(Beginning of Task inputs)
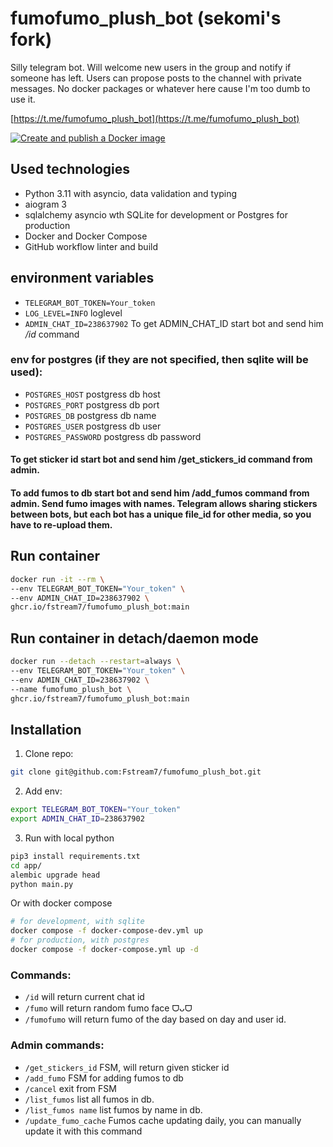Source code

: # fumofumo_plush_bot (sekomi's fork)
Silly telegram bot. Will welcome new users in the group and notify if someone has left. Users can propose posts to the channel with private messages.
No docker packages or whatever here cause I'm too dumb to use it.

[https://t.me/fumofumo_plush_bot](https://t.me/fumofumo_plush_bot)

[![Create and publish a Docker image](https://github.com/Fstream7/fumofumo_plush_bot/actions/workflows/deploy-image.yml/badge.svg?branch=main)](https://github.com/Fstream7/fumofumo_plush_bot/actions/workflows/deploy-image.yml)


## Used technologies
* Python 3.11 with asyncio, data validation and typing
* aiogram 3
* sqlalchemy asyncio wth SQLite for development or Postgres for production
* Docker and Docker Compose
* GitHub  workflow linter and build

## environment variables
- `TELEGRAM_BOT_TOKEN=Your_token`
- `LOG_LEVEL=INFO` loglevel
- `ADMIN_CHAT_ID=238637902` To get ADMIN_CHAT_ID start bot and send him */id* command
### env for postgres (if they are not specified, then sqlite will be used):
- `POSTGRES_HOST` postgress db host
- `POSTGRES_PORT`  postgress db port
- `POSTGRES_DB` postgress db name
- `POSTGRES_USER` postgress db user
- `POSTGRES_PASSWORD` postgress db password

#### To get sticker id start bot and send him /get_stickers_id command from admin. 
#### To add fumos to db start bot and send him /add_fumos command from admin. Send fumo images with names. Telegram allows sharing  stickers between bots, but each bot has a unique file_id for other media, so you have to re-upload them. 

## Run container
```bash
docker run -it --rm \
--env TELEGRAM_BOT_TOKEN="Your_token" \
--env ADMIN_CHAT_ID=238637902 \
ghcr.io/fstream7/fumofumo_plush_bot:main
```

## Run container in detach/daemon mode
```bash
docker run --detach --restart=always \
--env TELEGRAM_BOT_TOKEN="Your_token" \
--env ADMIN_CHAT_ID=238637902 \
--name fumofumo_plush_bot \
ghcr.io/fstream7/fumofumo_plush_bot:main
```

## Installation
1. Clone repo:
```bash
git clone git@github.com:Fstream7/fumofumo_plush_bot.git
```
2. Add env:
```bash
export TELEGRAM_BOT_TOKEN="Your_token"
export ADMIN_CHAT_ID=238637902
```
3. Run with local python
```bash
pip3 install requirements.txt
cd app/
alembic upgrade head
python main.py
```
Or with docker compose
```bash
# for development, with sqlite
docker compose -f docker-compose-dev.yml up
# for production, with postgres
docker compose -f docker-compose.yml up -d 
```

### Commands:
 - `/id` will return current chat id
 - `/fumo` will return random fumo face ᗜᴗᗜ
 - `/fumofumo` will return fumo of the day based on day and user id. 
### Admin commands:
 - `/get_stickers_id` FSM, will return given sticker id
 - `/add_fumo` FSM for adding fumos to db
 - `/cancel` exit from FSM
 - `/list_fumos` list all fumos in db.
 - `/list_fumos name` list fumos by name in db.
 - `/update_fumo_cache` Fumos cache updating daily, you can manually update it with this command
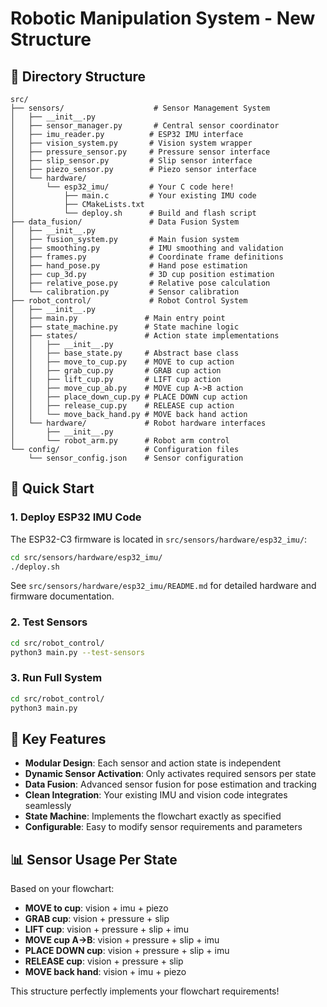 # Robotic Manipulation System - New Structure

## 📁 Directory Structure

```
src/
├── sensors/                    # Sensor Management System
│   ├── __init__.py
│   ├── sensor_manager.py       # Central sensor coordinator
│   ├── imu_reader.py          # ESP32 IMU interface
│   ├── vision_system.py       # Vision system wrapper
│   ├── pressure_sensor.py     # Pressure sensor interface
│   ├── slip_sensor.py         # Slip sensor interface
│   ├── piezo_sensor.py        # Piezo sensor interface
│   └── hardware/
│       └── esp32_imu/         # Your C code here!
│           ├── main.c         # Your existing IMU code
│           ├── CMakeLists.txt
│           └── deploy.sh      # Build and flash script
├── data_fusion/               # Data Fusion System
│   ├── __init__.py
│   ├── fusion_system.py       # Main fusion system
│   ├── smoothing.py           # IMU smoothing and validation
│   ├── frames.py              # Coordinate frame definitions
│   ├── hand_pose.py           # Hand pose estimation
│   ├── cup_3d.py              # 3D cup position estimation
│   ├── relative_pose.py       # Relative pose calculation
│   └── calibration.py         # Sensor calibration
├── robot_control/             # Robot Control System
│   ├── __init__.py
│   ├── main.py               # Main entry point
│   ├── state_machine.py      # State machine logic
│   ├── states/               # Action state implementations
│   │   ├── __init__.py
│   │   ├── base_state.py     # Abstract base class
│   │   ├── move_to_cup.py    # MOVE to cup action
│   │   ├── grab_cup.py       # GRAB cup action
│   │   ├── lift_cup.py       # LIFT cup action
│   │   ├── move_cup_ab.py    # MOVE cup A->B action
│   │   ├── place_down_cup.py # PLACE DOWN cup action
│   │   ├── release_cup.py    # RELEASE cup action
│   │   └── move_back_hand.py # MOVE back hand action
│   └── hardware/             # Robot hardware interfaces
│       ├── __init__.py
│       └── robot_arm.py      # Robot arm control
└── config/                   # Configuration files
    └── sensor_config.json    # Sensor configuration
```

## 🚀 Quick Start

### 1. Deploy ESP32 IMU Code

The ESP32-C3 firmware is located in `src/sensors/hardware/esp32_imu/`:

```bash
cd src/sensors/hardware/esp32_imu/
./deploy.sh
```

See `src/sensors/hardware/esp32_imu/README.md` for detailed hardware and firmware documentation.

### 2. Test Sensors
```bash
cd src/robot_control/
python3 main.py --test-sensors
```

### 3. Run Full System
```bash
cd src/robot_control/
python3 main.py
```

## 🔧 Key Features

- **Modular Design**: Each sensor and action state is independent
- **Dynamic Sensor Activation**: Only activates required sensors per state
- **Data Fusion**: Advanced sensor fusion for pose estimation and tracking
- **Clean Integration**: Your existing IMU and vision code integrates seamlessly
- **State Machine**: Implements the flowchart exactly as specified
- **Configurable**: Easy to modify sensor requirements and parameters

## 📊 Sensor Usage Per State

Based on your flowchart:
- **MOVE to cup**: vision + imu + piezo
- **GRAB cup**: vision + pressure + slip
- **LIFT cup**: vision + pressure + slip + imu
- **MOVE cup A->B**: vision + pressure + slip + imu
- **PLACE DOWN cup**: vision + pressure + slip + imu
- **RELEASE cup**: vision + pressure + slip
- **MOVE back hand**: vision + imu + piezo

This structure perfectly implements your flowchart requirements!
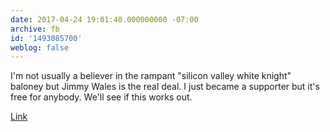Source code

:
 ```yaml
---
date: 2017-04-24 19:01:40.000000000 -07:00
archive: fb
id: '1493085700'
weblog: false
---
```


I'm not usually a believer in the rampant "silicon valley white knight" baloney but Jimmy Wales is the real deal. I just became a supporter but it's free for anybody. We'll see if this works out. 

[Link](https://www.wikitribune.com/)

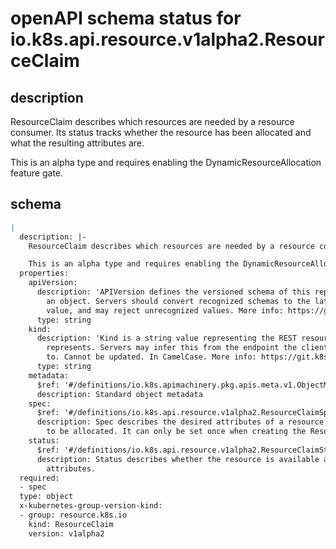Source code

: # openAPI schema status for io.k8s.api.resource.v1alpha2.ResourceClaim

## description

ResourceClaim describes which resources are needed by a resource consumer. Its status tracks whether the resource has been allocated and what the resulting attributes are.

This is an alpha type and requires enabling the DynamicResourceAllocation feature gate.

## schema

```yaml
|
  description: |-
    ResourceClaim describes which resources are needed by a resource consumer. Its status tracks whether the resource has been allocated and what the resulting attributes are.

    This is an alpha type and requires enabling the DynamicResourceAllocation feature gate.
  properties:
    apiVersion:
      description: 'APIVersion defines the versioned schema of this representation of
        an object. Servers should convert recognized schemas to the latest internal
        value, and may reject unrecognized values. More info: https://git.k8s.io/community/contributors/devel/sig-architecture/api-conventions.md#resources'
      type: string
    kind:
      description: 'Kind is a string value representing the REST resource this object
        represents. Servers may infer this from the endpoint the client submits requests
        to. Cannot be updated. In CamelCase. More info: https://git.k8s.io/community/contributors/devel/sig-architecture/api-conventions.md#types-kinds'
      type: string
    metadata:
      $ref: '#/definitions/io.k8s.apimachinery.pkg.apis.meta.v1.ObjectMeta'
      description: Standard object metadata
    spec:
      $ref: '#/definitions/io.k8s.api.resource.v1alpha2.ResourceClaimSpec'
      description: Spec describes the desired attributes of a resource that then needs
        to be allocated. It can only be set once when creating the ResourceClaim.
    status:
      $ref: '#/definitions/io.k8s.api.resource.v1alpha2.ResourceClaimStatus'
      description: Status describes whether the resource is available and with which
        attributes.
  required:
  - spec
  type: object
  x-kubernetes-group-version-kind:
  - group: resource.k8s.io
    kind: ResourceClaim
    version: v1alpha2

```
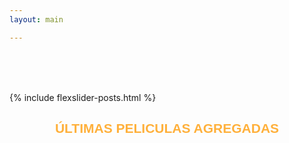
 ```yaml
---
layout: main

---
```


<main class="home" id="post" role="main" itemprop="mainContentOfPage" itemscope="itemscope" itemtype="http://schema.org/Blog" style="padding-top: 65px;">
    {% include flexslider-posts.html %}

<div cold-md="12">

<div align="center">

<h2 style="font-family: latin-100,arabic-100,sans-serif;color: #FFB03B;"> ÚLTIMAS PELICULAS AGREGADAS </h2>

</div>



</div>


</main>
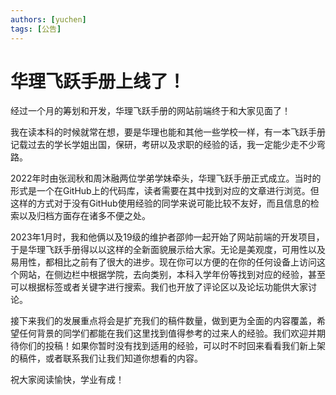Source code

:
 ```yaml
---
authors: [yuchen]
tags: [公告]
---
```


# 华理飞跃手册上线了！

经过一个月的筹划和开发，华理飞跃手册的网站前端终于和大家见面了！

我在读本科的时候就常在想，要是华理也能和其他一些学校一样，有一本飞跃手册记载过去的学长学姐出国，保研，考研以及求职的经验的话，我一定能少走不少弯路。

2022年时由张润秋和周沐融两位学弟学妹牵头，华理飞跃手册正式成立。当时的形式是一个在GitHub上的代码库，读者需要在其中找到对应的文章进行浏览。但这样的方式对于没有GitHub使用经验的同学来说可能比较不友好，而且信息的检索以及归档方面存在诸多不便之处。

2023年1月时，我和他俩以及19级的维护者邵帅一起开始了网站前端的开发项目，于是华理飞跃手册得以以这样的全新面貌展示给大家。无论是美观度，可用性以及易用性，都相比之前有了很大的进步。现在你可以方便的在你的任何设备上访问这个网站，在侧边栏中根据学院，去向类别，本科入学年份等找到对应的经验，甚至可以根据标签或者关键字进行搜索。我们也开放了评论区以及论坛功能供大家讨论。

接下来我们的发展重点将会是扩充我们的稿件数量，做到更为全面的内容覆盖，希望任何背景的同学们都能在我们这里找到值得参考的过来人的经验。我们欢迎并期待你们的投稿！如果你暂时没有找到适用的经验，可以时不时回来看看我们新上架的稿件，或者联系我们让我们知道你想看的内容。

祝大家阅读愉快，学业有成！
(End of Task inputs)
Give the number of lines in the data that contain the string "GRAB" and nothing more.

Output of the exercise
2